(Picture by Peter Farago & Inkela Klemetz-Farago)
This is something I’ve been thinking of for quite a while now.
Actually, since 2011 edition of the Enterprise 2.0 conference in Boston. And this telling quote by Jamie Pappas : Social Business is more about soft skills than about tech skills. I’ve ben having this impression that organisations governance have been moving from reason-based rigid masculine values such as competition, hierarchy, plans, autocracy and results to more empathic and flexible feminine ones such as collaboration, networks, emergence, democracy and purpose.
Digging into the subject I have found some material that tend to corroborate this idea. In my humble opinion, this probably is the most important point to understand the 21st century organisation (warning, back into long post mood)
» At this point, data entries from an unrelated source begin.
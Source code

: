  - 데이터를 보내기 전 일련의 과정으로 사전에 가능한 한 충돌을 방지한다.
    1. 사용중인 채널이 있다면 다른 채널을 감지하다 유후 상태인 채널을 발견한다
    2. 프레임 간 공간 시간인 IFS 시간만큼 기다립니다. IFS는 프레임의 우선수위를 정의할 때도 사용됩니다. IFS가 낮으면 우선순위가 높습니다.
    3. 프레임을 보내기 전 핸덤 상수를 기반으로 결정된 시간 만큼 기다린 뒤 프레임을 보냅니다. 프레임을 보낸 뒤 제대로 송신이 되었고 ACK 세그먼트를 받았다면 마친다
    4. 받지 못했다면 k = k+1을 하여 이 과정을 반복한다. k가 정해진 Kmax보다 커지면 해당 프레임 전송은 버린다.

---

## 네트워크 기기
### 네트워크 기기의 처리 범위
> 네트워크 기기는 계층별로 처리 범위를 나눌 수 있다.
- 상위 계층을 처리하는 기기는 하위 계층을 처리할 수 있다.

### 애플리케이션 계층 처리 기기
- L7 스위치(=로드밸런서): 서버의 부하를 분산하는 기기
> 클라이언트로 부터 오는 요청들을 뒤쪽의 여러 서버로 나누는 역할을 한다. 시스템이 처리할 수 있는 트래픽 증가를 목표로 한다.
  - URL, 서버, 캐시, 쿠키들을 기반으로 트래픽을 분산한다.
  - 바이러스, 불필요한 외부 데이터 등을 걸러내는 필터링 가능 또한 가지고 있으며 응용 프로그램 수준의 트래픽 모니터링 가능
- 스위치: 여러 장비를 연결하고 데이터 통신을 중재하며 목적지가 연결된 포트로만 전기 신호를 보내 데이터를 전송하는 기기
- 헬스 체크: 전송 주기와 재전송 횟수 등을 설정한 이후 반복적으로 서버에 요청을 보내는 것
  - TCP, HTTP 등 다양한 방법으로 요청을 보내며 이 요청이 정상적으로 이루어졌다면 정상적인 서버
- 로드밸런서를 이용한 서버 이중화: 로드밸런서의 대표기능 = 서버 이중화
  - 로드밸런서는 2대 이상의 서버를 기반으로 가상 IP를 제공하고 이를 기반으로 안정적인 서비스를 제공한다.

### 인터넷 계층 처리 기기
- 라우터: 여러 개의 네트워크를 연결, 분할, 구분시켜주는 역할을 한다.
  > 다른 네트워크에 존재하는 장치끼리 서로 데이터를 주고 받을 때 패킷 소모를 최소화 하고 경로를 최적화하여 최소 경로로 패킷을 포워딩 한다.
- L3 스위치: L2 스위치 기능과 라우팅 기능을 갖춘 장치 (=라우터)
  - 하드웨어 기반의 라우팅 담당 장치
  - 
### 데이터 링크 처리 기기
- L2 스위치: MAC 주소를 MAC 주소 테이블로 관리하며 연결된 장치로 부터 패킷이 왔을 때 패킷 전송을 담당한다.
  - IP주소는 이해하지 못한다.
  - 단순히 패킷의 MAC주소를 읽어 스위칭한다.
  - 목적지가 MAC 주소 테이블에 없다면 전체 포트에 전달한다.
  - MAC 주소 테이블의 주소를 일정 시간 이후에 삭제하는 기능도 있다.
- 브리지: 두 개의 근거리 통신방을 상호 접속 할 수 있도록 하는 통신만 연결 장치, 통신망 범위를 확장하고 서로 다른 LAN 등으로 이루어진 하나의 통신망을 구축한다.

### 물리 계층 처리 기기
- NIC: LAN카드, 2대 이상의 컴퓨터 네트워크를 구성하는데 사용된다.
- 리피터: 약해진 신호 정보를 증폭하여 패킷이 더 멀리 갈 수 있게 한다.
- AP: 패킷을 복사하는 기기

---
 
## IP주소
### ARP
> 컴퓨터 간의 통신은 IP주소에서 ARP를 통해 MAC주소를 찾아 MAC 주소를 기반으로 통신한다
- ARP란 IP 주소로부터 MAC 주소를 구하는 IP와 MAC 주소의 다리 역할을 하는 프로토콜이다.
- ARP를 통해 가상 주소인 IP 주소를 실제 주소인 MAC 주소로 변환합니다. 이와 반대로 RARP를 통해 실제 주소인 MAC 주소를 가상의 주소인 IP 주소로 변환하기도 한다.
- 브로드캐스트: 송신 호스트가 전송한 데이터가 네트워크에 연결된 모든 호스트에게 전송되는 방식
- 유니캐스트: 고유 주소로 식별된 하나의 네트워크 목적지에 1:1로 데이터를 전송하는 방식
Masculine Vs Feminine Values
In this month edition of french Philosophie Magazine, german philosopher Wolfram Eilenberger writes a great piece [FR] on western countries main values. Based on Carol Gilligan‘s book In a Different Voice, he notices that in many areas of our everyday’s lives, standards masculine values are being replaced by more feminine values.
Work is no exception : drawing on Essential of contemporary Management by G. R Jones & JM Georges, Eilenberger witnesses the advent of empowerment, flat hierarchies, positives interactions and responsiveness in the organisations. Half-joking, he wonders if the writers have been coached by feminist activists.
What is interesting here is this Eilenberg analysis is pretty much aligned with Norman Chorn’s when he asks Is Good Leadership a feminine thing ?, article in which Chorn reminds us of how Carl Jung compares masculine and feminine values :
Quite impressive how this reminds me of the management 10 principles of Enterprise 2.0 but we’ll get back to this later.
Women, business and morality
The actual subject of this edition of Philosophie Magazine is the question : Are Women More Moral then Men ?
Funnily enough, there is a study that has been carried out by a British Professor Roger Steare on that very topic in a business environment. The study based on an online questionnaire answered by around 60,000 volunteers from over 200 countries, measured responses to questions about honesty and competency : it showed women are more likely to make decisions based on how they impact on others.
“Women prefer to make their decisions based on how it impacts others – which tends to produce better decisions – while men have a more individual approach and are more self-interested. What this shows is that when it comes to work men have to grow up, put their ego to one side and show some humility and compassion – qualities they all too often have in their personal lives but put to one side when they walk into the office.” (Pr Roger Steare)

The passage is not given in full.